- TASK BRIEF
Output the entries that follow character for character. Leave every image out.

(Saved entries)

..............................

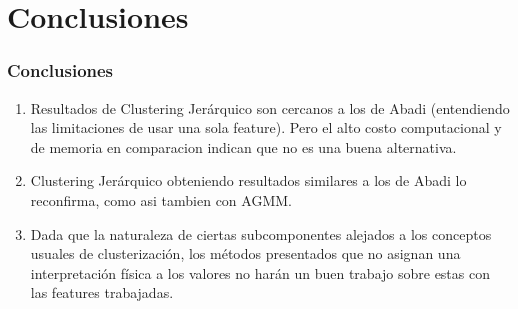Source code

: \section{Conclusiones}


\begin{frame}
\frametitle{Conclusiones}

\begin{enumerate}
    \item<2-> Resultados de Clustering Jerárquico son cercanos a los de Abadi (entendiendo las limitaciones de usar una sola feature). Pero el alto costo computacional y de memoria en comparacion indican que no es una buena alternativa.
    \item<3-> Clustering Jerárquico obteniendo resultados similares a los de Abadi lo reconfirma, como asi tambien con AGMM.
    \item<4-> Dada que la naturaleza de ciertas subcomponentes alejados a los conceptos usuales de clusterización, los métodos presentados que no asignan una interpretación física a los valores no harán un buen trabajo sobre estas con las features trabajadas.
\end{enumerate}


\end{frame}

..............................

- ANSWER SPACE
Source code

: \section{Conclusiones}


\begin{frame}
\frametitle{Conclusiones}

\begin{enumerate}
    \item<2-> Resultados de Clustering Jerárquico son cercanos a los de Abadi (entendiendo las limitaciones de usar una sola feature). Pero el alto costo computacional y de memoria en comparacion indican que no es una buena alternativa.
    \item<3-> Clustering Jerárquico obteniendo resultados similares a los de Abadi lo reconfirma, como asi tambien con AGMM.
    \item<4-> Dada que la naturaleza de ciertas subcomponentes alejados a los conceptos usuales de clusterización, los métodos presentados que no asignan una interpretación física a los valores no harán un buen trabajo sobre estas con las features trabajadas.
\end{enumerate}


\end{frame}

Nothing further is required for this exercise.